TL;DR: Time multiplexing is a commonly used modality for mitigating the speckle of holographic displays. Hower, such systems produce significant perceptual artifacts when displaying dynamic content, thanks to a fundamental mismatch between expected and displayed motion. To tackle these problems, we propose a paradigm of high-speed display when using the fast SLMs traditionally used for time multiplexing. By accurately modeling the content perceived by the eye in such a setting, our proposed approach is able to display speckle-free, high-contrast dynamics that are free of motion artifacts.
The Problem
Holographic displays are an attractive choice for future AR/VR devices. By illuminating a spatial-light modulator (SLM for short) with laser light, such systems can naturally display 3D content with accurate focus cues in an extremely compact form factor, addressing key limitations with current AR/VR display architectures. However, holographic displays are not without their challenges. Chief among them is speckle—noise-like artifacts caused by the coherent interference of laser light. Intuitively, these effects occur because 2D control over the propagation of laser light is used to reproduce 3D content—such a mismatch in degrees of freedom results in speckle effects.

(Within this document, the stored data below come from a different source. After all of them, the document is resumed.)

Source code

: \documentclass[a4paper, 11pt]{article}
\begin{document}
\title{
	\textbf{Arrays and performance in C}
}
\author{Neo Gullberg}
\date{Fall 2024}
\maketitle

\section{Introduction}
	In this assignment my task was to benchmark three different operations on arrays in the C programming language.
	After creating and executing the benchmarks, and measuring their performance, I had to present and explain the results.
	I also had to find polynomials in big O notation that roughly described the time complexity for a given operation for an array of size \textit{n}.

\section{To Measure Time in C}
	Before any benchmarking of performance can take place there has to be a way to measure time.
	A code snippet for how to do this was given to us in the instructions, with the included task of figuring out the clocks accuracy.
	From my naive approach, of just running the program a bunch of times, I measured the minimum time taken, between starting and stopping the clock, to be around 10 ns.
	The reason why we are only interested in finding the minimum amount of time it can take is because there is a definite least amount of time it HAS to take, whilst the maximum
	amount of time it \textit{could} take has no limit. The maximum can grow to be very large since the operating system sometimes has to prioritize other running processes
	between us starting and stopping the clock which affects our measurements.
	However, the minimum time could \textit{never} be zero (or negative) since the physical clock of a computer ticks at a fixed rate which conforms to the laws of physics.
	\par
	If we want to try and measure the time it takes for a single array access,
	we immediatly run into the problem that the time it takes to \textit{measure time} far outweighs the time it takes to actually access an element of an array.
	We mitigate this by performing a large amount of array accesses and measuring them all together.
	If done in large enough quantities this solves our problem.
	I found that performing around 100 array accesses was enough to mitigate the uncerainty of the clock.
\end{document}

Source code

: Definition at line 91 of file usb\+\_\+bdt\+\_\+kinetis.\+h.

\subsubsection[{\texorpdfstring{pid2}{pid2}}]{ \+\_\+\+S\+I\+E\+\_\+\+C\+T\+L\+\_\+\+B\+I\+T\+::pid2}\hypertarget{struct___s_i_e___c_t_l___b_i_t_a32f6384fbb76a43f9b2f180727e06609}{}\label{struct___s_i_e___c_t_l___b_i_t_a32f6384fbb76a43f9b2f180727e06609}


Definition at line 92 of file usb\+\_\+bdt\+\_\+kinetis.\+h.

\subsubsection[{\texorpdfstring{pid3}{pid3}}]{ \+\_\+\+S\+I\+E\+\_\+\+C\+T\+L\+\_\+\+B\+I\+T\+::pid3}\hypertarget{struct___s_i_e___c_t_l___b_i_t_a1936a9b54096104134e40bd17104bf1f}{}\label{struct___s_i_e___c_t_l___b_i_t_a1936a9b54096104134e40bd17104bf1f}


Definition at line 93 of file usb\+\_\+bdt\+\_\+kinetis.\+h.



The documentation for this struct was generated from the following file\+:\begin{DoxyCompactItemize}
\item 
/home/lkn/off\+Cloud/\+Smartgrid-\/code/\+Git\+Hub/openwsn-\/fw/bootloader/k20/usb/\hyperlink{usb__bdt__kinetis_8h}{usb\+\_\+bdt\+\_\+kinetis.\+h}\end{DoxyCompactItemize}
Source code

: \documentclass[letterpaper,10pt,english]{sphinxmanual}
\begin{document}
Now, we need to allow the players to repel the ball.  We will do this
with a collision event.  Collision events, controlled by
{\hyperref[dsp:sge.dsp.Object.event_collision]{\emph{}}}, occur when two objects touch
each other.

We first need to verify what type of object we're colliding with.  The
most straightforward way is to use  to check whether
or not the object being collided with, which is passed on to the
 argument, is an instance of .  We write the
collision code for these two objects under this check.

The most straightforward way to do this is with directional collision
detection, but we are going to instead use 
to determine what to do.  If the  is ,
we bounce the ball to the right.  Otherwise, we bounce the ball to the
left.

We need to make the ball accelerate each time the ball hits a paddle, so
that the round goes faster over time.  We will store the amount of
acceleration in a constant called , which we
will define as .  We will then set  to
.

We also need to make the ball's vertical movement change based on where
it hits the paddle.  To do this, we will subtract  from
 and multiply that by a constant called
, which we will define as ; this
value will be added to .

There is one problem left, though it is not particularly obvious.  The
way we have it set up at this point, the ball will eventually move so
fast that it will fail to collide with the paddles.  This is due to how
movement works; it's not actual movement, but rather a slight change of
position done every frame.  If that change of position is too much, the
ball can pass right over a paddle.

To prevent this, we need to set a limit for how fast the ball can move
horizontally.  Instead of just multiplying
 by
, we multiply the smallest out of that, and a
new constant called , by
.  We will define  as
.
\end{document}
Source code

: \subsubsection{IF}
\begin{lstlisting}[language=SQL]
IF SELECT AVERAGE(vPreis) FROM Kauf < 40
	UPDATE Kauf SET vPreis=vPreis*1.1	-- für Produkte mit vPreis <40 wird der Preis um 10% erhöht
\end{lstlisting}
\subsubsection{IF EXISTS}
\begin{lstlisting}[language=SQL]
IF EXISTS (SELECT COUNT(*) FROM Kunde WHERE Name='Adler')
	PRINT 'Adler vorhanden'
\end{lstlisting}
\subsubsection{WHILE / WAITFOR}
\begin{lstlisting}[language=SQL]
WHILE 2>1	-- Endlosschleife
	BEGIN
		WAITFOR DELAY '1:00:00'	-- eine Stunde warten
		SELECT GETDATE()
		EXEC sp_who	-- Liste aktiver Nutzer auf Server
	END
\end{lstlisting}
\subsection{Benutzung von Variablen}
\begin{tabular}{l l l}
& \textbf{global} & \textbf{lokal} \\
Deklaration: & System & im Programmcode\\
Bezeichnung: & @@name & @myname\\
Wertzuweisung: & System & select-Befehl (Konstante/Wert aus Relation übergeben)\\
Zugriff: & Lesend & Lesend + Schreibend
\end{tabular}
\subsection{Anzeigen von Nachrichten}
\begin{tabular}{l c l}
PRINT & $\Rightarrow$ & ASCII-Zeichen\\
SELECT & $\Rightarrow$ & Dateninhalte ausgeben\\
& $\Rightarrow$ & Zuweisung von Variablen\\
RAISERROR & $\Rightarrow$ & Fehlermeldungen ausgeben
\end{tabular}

To tackle these problems, a variety of solutions have been proposed in the research literature, but perhaps the most enduring of these has been so-called time multiplexing. In short, to reproduce a single output frame, multiple differently-speckled versions of the target are displayed. With a sufficiently fast SLM, only the despeckled average of these frames will be perceived by the user. Given the rapidly increasing availability of fast SLMs, we expect time multiplexing to be the despeckling modality of choice for future holographic architectures.
While effective, we observe a number of perceptual artifacts that may appear when using such systems in practice for dynamic content. For clarity, let's consider a scenario where an object moves relative to a user (or the user moves relative to a static object) in the real world. If we want to study the detail or read the text of this moving object, our eye will actually rotate to track the continuous movement, such that the image of this object remains stationary on the retina—in the real world, this results in a sharp, perceived image despite object motion.
Now, consider the case of a time-multiplexed holographic display. Under such an architecture, the display will first show a set of noisy frames for the moving object at one location, and then another set of frames for the second location, and so forth. However, the user's eye will still rotate continuously, as our visual system expects the continuous dynamics of real-world moving objects. What this means is that the display will actually be time-multiplexing this moving object at incorrect locations relative to the user's eye. This mismatch between eye motion and displayed content manifests motion blur.
A slightly different scenario occurs when the eye does not track the motion of an object. In such a setting, in the real world, this object would move continuously relative to the user's eye, manifesting in natural motion blur.
However, in a time-multiplexed holographic display, this object will be displayed at a discrete set of locations. What this means is that sharp, stroboscopic artifacts appear with fast enough motion, where ghost copies of the moving object appear visually.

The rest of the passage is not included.